DEV Community

Cover image for FullAgenticStack WhatsApp-first: RFC-WF-0003
suissAI
suissAI

Posted on

FullAgenticStack WhatsApp-first: RFC-WF-0003

RFC-WF-0003

Conversational Command Protocol (CCP)

Status: Draft Standard
Version: 1.0.0
Date: 20 Nov 2025
Category: Standards Track
Author: FullAgenticStack Initiative
Dependencies: RFC-WF-0001 (WFCS), RFC-WF-0002 (WWCS)
License: Open Specification (Public, Royalty-Free)


Abstract

This document specifies the Conversational Command Protocol (CCP) for WhatsApp-first systems. CCP defines normative requirements for representing, validating, confirming, and executing operational and administrative actions through WhatsApp while ensuring semantic clarity, accidental-execution resistance, auditability, idempotency, and multimodal compatibility (text + audio via speech-to-text). CCP provides a canonical Command Envelope that binds user interaction traces to deterministic execution semantics and replay-safe outcomes.
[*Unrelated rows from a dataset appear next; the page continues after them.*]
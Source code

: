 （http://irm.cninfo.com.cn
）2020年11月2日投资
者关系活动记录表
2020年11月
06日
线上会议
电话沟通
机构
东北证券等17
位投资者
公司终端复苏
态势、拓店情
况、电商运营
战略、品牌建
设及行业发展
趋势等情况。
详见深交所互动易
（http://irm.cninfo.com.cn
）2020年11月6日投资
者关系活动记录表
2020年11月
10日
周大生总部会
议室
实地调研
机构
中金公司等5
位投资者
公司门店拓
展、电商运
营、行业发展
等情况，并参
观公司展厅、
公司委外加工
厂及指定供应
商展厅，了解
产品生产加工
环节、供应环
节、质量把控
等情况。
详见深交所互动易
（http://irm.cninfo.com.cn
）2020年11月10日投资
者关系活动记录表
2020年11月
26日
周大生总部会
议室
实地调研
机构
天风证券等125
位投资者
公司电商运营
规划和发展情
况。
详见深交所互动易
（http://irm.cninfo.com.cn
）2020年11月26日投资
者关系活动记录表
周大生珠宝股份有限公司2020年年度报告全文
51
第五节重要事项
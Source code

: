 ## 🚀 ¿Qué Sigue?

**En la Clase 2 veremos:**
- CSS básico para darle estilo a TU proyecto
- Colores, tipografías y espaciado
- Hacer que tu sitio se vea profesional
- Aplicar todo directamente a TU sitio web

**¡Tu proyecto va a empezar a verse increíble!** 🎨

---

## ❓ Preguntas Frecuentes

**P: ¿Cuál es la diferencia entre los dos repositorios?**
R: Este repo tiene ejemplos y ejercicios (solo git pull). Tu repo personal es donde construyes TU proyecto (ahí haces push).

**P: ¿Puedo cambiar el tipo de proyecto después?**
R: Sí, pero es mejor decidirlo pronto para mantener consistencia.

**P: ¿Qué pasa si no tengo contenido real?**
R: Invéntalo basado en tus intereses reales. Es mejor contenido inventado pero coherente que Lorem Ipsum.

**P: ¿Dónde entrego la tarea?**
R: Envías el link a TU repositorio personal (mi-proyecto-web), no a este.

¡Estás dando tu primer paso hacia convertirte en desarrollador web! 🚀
Index Terms— WhatsApp-first, conversational systems, command protocol, idempotency, auditability, multimodal interaction, administrative operations, safety confirmation.


I. Introduction

WhatsApp-first systems require that domain capabilities—operational, administrative, recovery, and observability—be executable through WhatsApp interactions, without mandatory dependence on external dashboards. CCP formalizes the minimum protocol needed to treat chat messages as executable operations rather than informal requests.

Two tensions motivate CCP:

  1. WhatsApp is human-centric and ambiguous; production systems require explicit, replay-safe execution semantics.
  2. Multimodal input (especially audio) increases ambiguity; destructive actions require safeguards against misrecognition and accidental triggers.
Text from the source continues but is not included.